Required action: The data below is to be written out exactly, with no pictures.

Data to examine:
======

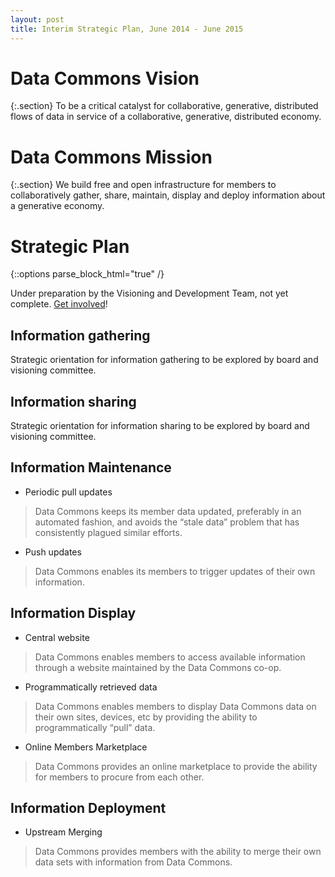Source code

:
 ```yaml
---
layout: post
title: Interim Strategic Plan, June 2014 - June 2015
---
```


# Data Commons Vision

{:.section}
To be a critical catalyst for collaborative, generative, distributed flows of data in service of a collaborative, generative, distributed economy.


# Data Commons Mission 

{:.section}
We build free and open infrastructure for members to collaboratively gather, share, maintain, display and deploy information about a generative economy.

# Strategic Plan

{::options parse_block_html="true" /}
<div class="section">

Under preparation by the Visioning and Development Team, not yet complete.
<a href="{{site.baseurl}}/contact/">Get involved</a>!

## Information gathering

Strategic orientation for information gathering to be explored by
board and visioning committee.



##  Information sharing

Strategic orientation for information sharing to be explored by board
and visioning committee.


## Information Maintenance

 * Periodic pull updates
 
 > Data Commons keeps its member data updated, preferably in an automated fashion, and avoids the “stale data” problem that has consistently plagued similar efforts. 

 * Push updates

 > Data Commons enables its members to trigger updates of their own information.


## Information Display

 * Central website

 > Data Commons enables members to access available information through a website maintained by the Data Commons co-op.


 * Programmatically retrieved data

 > Data Commons enables members to display Data Commons data on their own sites, devices, etc by providing the ability to programmatically “pull” data.

 * Online Members Marketplace

 > Data Commons provides an online marketplace to provide the ability for members to procure from each other.


## Information Deployment

 * Upstream Merging

 > Data Commons provides members with the ability to merge their own data sets with information from Data Commons.
 

</div>
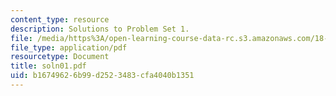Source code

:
 ```yaml
---
content_type: resource
description: Solutions to Problem Set 1.
file: /media/https%3A/open-learning-course-data-rc.s3.amazonaws.com/18-098-street-fighting-mathematics-january-iap-2008/b16749626b99d2523483cfa4040b1351_soln01.pdf
file_type: application/pdf
resourcetype: Document
title: soln01.pdf
uid: b1674962-6b99-d252-3483-cfa4040b1351
---
```

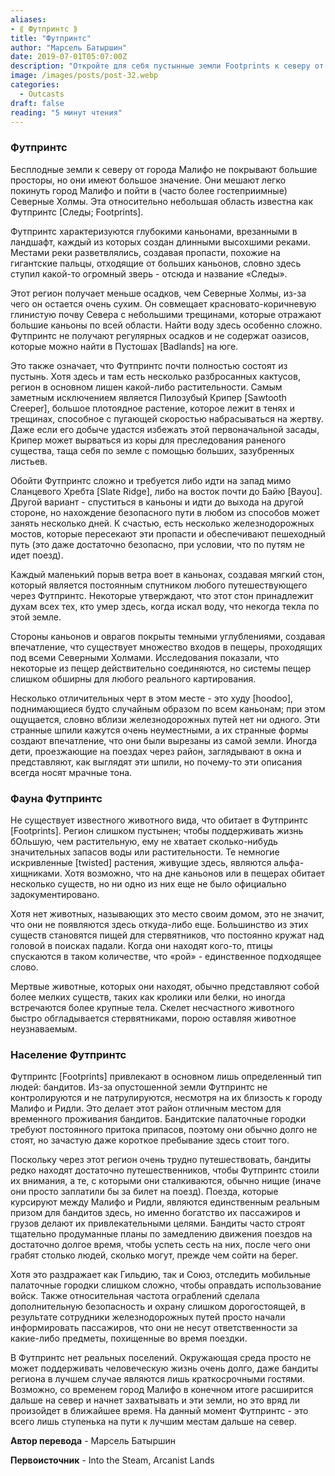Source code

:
 ```yaml
---
aliases: 
- ⟪ Футпринтс ⟫
title: "Футпринтс"
author: "Марсель Батыршин"
date: 2019-07-01T05:07:00Z
description: "Откройте для себя пустынные земли Footprints к северу от Малифо, где глубокие каньоны вырезаны в ландшафте высохшими реками. Несмотря на отсутствие каких-либо известных видов животных, этот район привлекает определенный тип людей: бандиты. Без патрулей и контроля над Следами это идеальное место для их временных лагерей. | Malifaux лор"
image: /images/posts/post-32.webp
categories: 
  - Outcasts
draft: false
reading: "5 минут чтения"
---
```


### Футпринтс

Бесплодные земли к северу от города Малифо не покрывают большие просторы, но они имеют большое значение. Они мешают легко покинуть город Малифо и пойти в (часто более гостеприимные) Северные Холмы. Эта относительно небольшая область известна как Футпринтс [Следы; Footprints].

Футпринтс характеризуются глубокими каньонами, врезанными в ландшафт, каждый из которых создан длинными высохшими реками. Местами реки разветвлялись, создавая пропасти, похожие на гигантские пальцы, отходящие от больших каньонов, словно здесь ступил какой-то огромный зверь - отсюда и название «Следы».

Этот регион получает меньше осадков, чем Северные Холмы, из-за чего он остается очень сухим. Он совмещает красновато-коричневую глинистую почву Севера с небольшими трещинами, которые отражают большие каньоны по всей области. Найти воду здесь особенно сложно. Футпринтс не получают регулярных осадков и не содержат оазисов, которые можно найти в Пустошах [Badlands] на юге.

Это также означает, что Футпринтс почти полностью состоят из пустынь. Хотя здесь и там есть несколько разбросанных кактусов, регион в основном лишен какой-либо растительности. Самым заметным исключением является Пилозубый Крипер [Sawtooth Creeper], большое плотоядное растение, которое лежит в тенях и трещинах, способное с пугающей скоростью набрасываться на жертву. Даже если его добыче удастся избежать этой первоначальной засады, Крипер может вырваться из коры для преследования раненого существа, таща себя по земле с помощью больших, зазубренных листьев.

Обойти Футпринтс сложно и требуется либо идти на запад мимо Сланцевого Хребта [Slate Ridge], либо на восток почти до Байю [Bayou]. Другой вариант - спуститься в каньоны и идти до выхода на другой стороне, но нахождение безопасного пути в любом из способов может занять несколько дней. К счастью, есть несколько железнодорожных мостов, которые пересекают эти пропасти и обеспечивают пешеходный путь (это даже достаточно безопасно, при условии, что по путям не идет поезд).

Каждый маленький порыв ветра воет в каньонах, создавая мягкий стон, который является постоянным спутником любого путешествующего через Футпринтс. Некоторые утверждают, что этот стон принадлежит духам всех тех, кто умер здесь, когда искал воду, что некогда текла по этой земле.

Стороны каньонов и оврагов покрыты темными углублениями, создавая впечатление, что существует множество входов в пещеры, проходящих под всеми Северными Холмами. Исследования показали, что некоторые из пещер действительно соединяются, но системы пещер слишком обширны для любого реального картирования.

Несколько отличительных черт в этом месте - это худу [hoodoo], поднимающиеся будто случайным образом по всем каньонам; при этом ощущается, словно вблизи железнодорожных путей нет ни одного. Эти странные шпили кажутся очень неуместными, а их странные формы создают впечатление, что они были вырезаны из самой земли. Иногда дети, проезжающие на поездах через район, заглядывают в окна и представляют, как выглядят эти шпили, но почему-то эти описания всегда носят мрачные тона.

### Фауна Футпринтс

Не существует известного животного вида, что обитает в Футпринтс [Footprints]. Регион слишком пустынен; чтобы поддерживать жизнь бОльшую, чем растительную, ему не хватает сколько-нибудь значительных запасов воды или растительности. Те немногие искривленные [twisted] растения, живущие здесь, являются альфа-хищниками. Хотя возможно, что на дне каньонов или в пещерах обитает несколько существ, но ни одно из них еще не было официально задокументировано.

Хотя нет животных, называющих это место своим домом, это не значит, что они не появляются здесь откуда-либо еще. Большинство из этих существ становятся пищей для стервятников, что постоянно кружат над головой в поисках падали. Когда они находят кого-то, птицы спускаются в таком количестве, что «рой» - единственное подходящее слово.

Мертвые животные, которых они находят, обычно представляют собой более мелких существ, таких как кролики или белки, но иногда встречаются более крупные тела. Скелет несчастного животного быстро обгладывается стервятниками, порою оставляя животное неузнаваемым.

### Население Футпринтс

Футпринтс [Footprints] привлекают в основном лишь определенный тип людей: бандитов. Из-за опустошенной земли Футпринтс не контролируются и не патрулируются, несмотря на их близость к городу Малифо и Ридли. Это делает этот район отличным местом для временного проживания бандитов. Бандитские палаточные городки требуют постоянного притока припасов, поэтому они обычно долго не стоят, но зачастую даже короткое пребывание здесь стоит того.

Поскольку через этот регион очень трудно путешествовать, бандиты редко находят достаточно путешественников, чтобы Футпринтс стоили их внимания, а те, с которыми они сталкиваются, обычно нищие (иначе они просто заплатили бы за билет на поезд). Поезда, которые курсируют между Малифо и Ридли, являются единственным реальным призом для бандитов здесь, но именно богатство их пассажиров и грузов делают их привлекательными целями. Бандиты часто строят тщательно продуманные планы по замедлению движения поездов на достаточно долгое время, чтобы успеть сесть на них, после чего они грабят столько людей, сколько могут, прежде чем сойти на берег.

Хотя это раздражает как Гильдию, так и Союз, отследить мобильные палаточные городки слишком сложно, чтобы оправдать использование войск. Также относительная частота ограблений сделала дополнительную безопасность и охрану слишком дорогостоящей, в результате сотрудники железнодорожных путей просто начали информировать пассажиров, что они не несут ответственности за какие-либо предметы, похищенные во время поездки.

В Футпринтс нет реальных поселений. Окружающая среда просто не может поддерживать человеческую жизнь очень долго, даже бандиты региона в лучшем случае являются лишь краткосрочными гостями. Возможно, со временем город Малифо в конечном итоге расширится дальше на север и начнет захватывать и эти земли, но это вряд ли произойдет в ближайшее время. На данный момент Футпринтс - это всего лишь ступенька на пути к лучшим местам дальше на север.



**Автор перевода** - Марсель Батыршин

**Первоисточник** - Into the Steam, Arcanist Lands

======

Solution for this exercise:
Source code

:
 ```yaml
---
layout: post
title: Interim Strategic Plan, June 2014 - June 2015
---
```


# Data Commons Vision

{:.section}
To be a critical catalyst for collaborative, generative, distributed flows of data in service of a collaborative, generative, distributed economy.


# Data Commons Mission 

{:.section}
We build free and open infrastructure for members to collaboratively gather, share, maintain, display and deploy information about a generative economy.

# Strategic Plan

{::options parse_block_html="true" /}
<div class="section">

Under preparation by the Visioning and Development Team, not yet complete.
<a href="{{site.baseurl}}/contact/">Get involved</a>!

## Information gathering

Strategic orientation for information gathering to be explored by
board and visioning committee.



##  Information sharing

Strategic orientation for information sharing to be explored by board
and visioning committee.


## Information Maintenance

 * Periodic pull updates
 
 > Data Commons keeps its member data updated, preferably in an automated fashion, and avoids the “stale data” problem that has consistently plagued similar efforts. 

 * Push updates

 > Data Commons enables its members to trigger updates of their own information.


## Information Display

 * Central website

 > Data Commons enables members to access available information through a website maintained by the Data Commons co-op.


 * Programmatically retrieved data

 > Data Commons enables members to display Data Commons data on their own sites, devices, etc by providing the ability to programmatically “pull” data.

 * Online Members Marketplace

 > Data Commons provides an online marketplace to provide the ability for members to procure from each other.


## Information Deployment

 * Upstream Merging

 > Data Commons provides members with the ability to merge their own data sets with information from Data Commons.
 

</div>
Source code

:
 ```yaml
---
content_type: resource
description: Solutions to Problem Set 1.
file: /media/https%3A/open-learning-course-data-rc.s3.amazonaws.com/18-098-street-fighting-mathematics-january-iap-2008/b16749626b99d2523483cfa4040b1351_soln01.pdf
file_type: application/pdf
resourcetype: Document
title: soln01.pdf
uid: b1674962-6b99-d252-3483-cfa4040b1351
---
```

Source code

:
 ```yaml
---
aliases: 
- ⟪ Футпринтс ⟫
title: "Футпринтс"
author: "Марсель Батыршин"
date: 2019-07-01T05:07:00Z
description: "Откройте для себя пустынные земли Footprints к северу от Малифо, где глубокие каньоны вырезаны в ландшафте высохшими реками. Несмотря на отсутствие каких-либо известных видов животных, этот район привлекает определенный тип людей: бандиты. Без патрулей и контроля над Следами это идеальное место для их временных лагерей. | Malifaux лор"
image: /images/posts/post-32.webp
categories: 
  - Outcasts
draft: false
reading: "5 минут чтения"
---
```


### Футпринтс

Бесплодные земли к северу от города Малифо не покрывают большие просторы, но они имеют большое значение. Они мешают легко покинуть город Малифо и пойти в (часто более гостеприимные) Северные Холмы. Эта относительно небольшая область известна как Футпринтс [Следы; Footprints].

Футпринтс характеризуются глубокими каньонами, врезанными в ландшафт, каждый из которых создан длинными высохшими реками. Местами реки разветвлялись, создавая пропасти, похожие на гигантские пальцы, отходящие от больших каньонов, словно здесь ступил какой-то огромный зверь - отсюда и название «Следы».

Этот регион получает меньше осадков, чем Северные Холмы, из-за чего он остается очень сухим. Он совмещает красновато-коричневую глинистую почву Севера с небольшими трещинами, которые отражают большие каньоны по всей области. Найти воду здесь особенно сложно. Футпринтс не получают регулярных осадков и не содержат оазисов, которые можно найти в Пустошах [Badlands] на юге.

Это также означает, что Футпринтс почти полностью состоят из пустынь. Хотя здесь и там есть несколько разбросанных кактусов, регион в основном лишен какой-либо растительности. Самым заметным исключением является Пилозубый Крипер [Sawtooth Creeper], большое плотоядное растение, которое лежит в тенях и трещинах, способное с пугающей скоростью набрасываться на жертву. Даже если его добыче удастся избежать этой первоначальной засады, Крипер может вырваться из коры для преследования раненого существа, таща себя по земле с помощью больших, зазубренных листьев.

Обойти Футпринтс сложно и требуется либо идти на запад мимо Сланцевого Хребта [Slate Ridge], либо на восток почти до Байю [Bayou]. Другой вариант - спуститься в каньоны и идти до выхода на другой стороне, но нахождение безопасного пути в любом из способов может занять несколько дней. К счастью, есть несколько железнодорожных мостов, которые пересекают эти пропасти и обеспечивают пешеходный путь (это даже достаточно безопасно, при условии, что по путям не идет поезд).

Каждый маленький порыв ветра воет в каньонах, создавая мягкий стон, который является постоянным спутником любого путешествующего через Футпринтс. Некоторые утверждают, что этот стон принадлежит духам всех тех, кто умер здесь, когда искал воду, что некогда текла по этой земле.

Стороны каньонов и оврагов покрыты темными углублениями, создавая впечатление, что существует множество входов в пещеры, проходящих под всеми Северными Холмами. Исследования показали, что некоторые из пещер действительно соединяются, но системы пещер слишком обширны для любого реального картирования.

Несколько отличительных черт в этом месте - это худу [hoodoo], поднимающиеся будто случайным образом по всем каньонам; при этом ощущается, словно вблизи железнодорожных путей нет ни одного. Эти странные шпили кажутся очень неуместными, а их странные формы создают впечатление, что они были вырезаны из самой земли. Иногда дети, проезжающие на поездах через район, заглядывают в окна и представляют, как выглядят эти шпили, но почему-то эти описания всегда носят мрачные тона.

### Фауна Футпринтс

Не существует известного животного вида, что обитает в Футпринтс [Footprints]. Регион слишком пустынен; чтобы поддерживать жизнь бОльшую, чем растительную, ему не хватает сколько-нибудь значительных запасов воды или растительности. Те немногие искривленные [twisted] растения, живущие здесь, являются альфа-хищниками. Хотя возможно, что на дне каньонов или в пещерах обитает несколько существ, но ни одно из них еще не было официально задокументировано.

Хотя нет животных, называющих это место своим домом, это не значит, что они не появляются здесь откуда-либо еще. Большинство из этих существ становятся пищей для стервятников, что постоянно кружат над головой в поисках падали. Когда они находят кого-то, птицы спускаются в таком количестве, что «рой» - единственное подходящее слово.

Мертвые животные, которых они находят, обычно представляют собой более мелких существ, таких как кролики или белки, но иногда встречаются более крупные тела. Скелет несчастного животного быстро обгладывается стервятниками, порою оставляя животное неузнаваемым.

### Население Футпринтс

Футпринтс [Footprints] привлекают в основном лишь определенный тип людей: бандитов. Из-за опустошенной земли Футпринтс не контролируются и не патрулируются, несмотря на их близость к городу Малифо и Ридли. Это делает этот район отличным местом для временного проживания бандитов. Бандитские палаточные городки требуют постоянного притока припасов, поэтому они обычно долго не стоят, но зачастую даже короткое пребывание здесь стоит того.

Поскольку через этот регион очень трудно путешествовать, бандиты редко находят достаточно путешественников, чтобы Футпринтс стоили их внимания, а те, с которыми они сталкиваются, обычно нищие (иначе они просто заплатили бы за билет на поезд). Поезда, которые курсируют между Малифо и Ридли, являются единственным реальным призом для бандитов здесь, но именно богатство их пассажиров и грузов делают их привлекательными целями. Бандиты часто строят тщательно продуманные планы по замедлению движения поездов на достаточно долгое время, чтобы успеть сесть на них, после чего они грабят столько людей, сколько могут, прежде чем сойти на берег.

Хотя это раздражает как Гильдию, так и Союз, отследить мобильные палаточные городки слишком сложно, чтобы оправдать использование войск. Также относительная частота ограблений сделала дополнительную безопасность и охрану слишком дорогостоящей, в результате сотрудники железнодорожных путей просто начали информировать пассажиров, что они не несут ответственности за какие-либо предметы, похищенные во время поездки.

В Футпринтс нет реальных поселений. Окружающая среда просто не может поддерживать человеческую жизнь очень долго, даже бандиты региона в лучшем случае являются лишь краткосрочными гостями. Возможно, со временем город Малифо в конечном итоге расширится дальше на север и начнет захватывать и эти земли, но это вряд ли произойдет в ближайшее время. На данный момент Футпринтс - это всего лишь ступенька на пути к лучшим местам дальше на север.



**Автор перевода** - Марсель Батыршин

**Первоисточник** - Into the Steam, Arcanist Lands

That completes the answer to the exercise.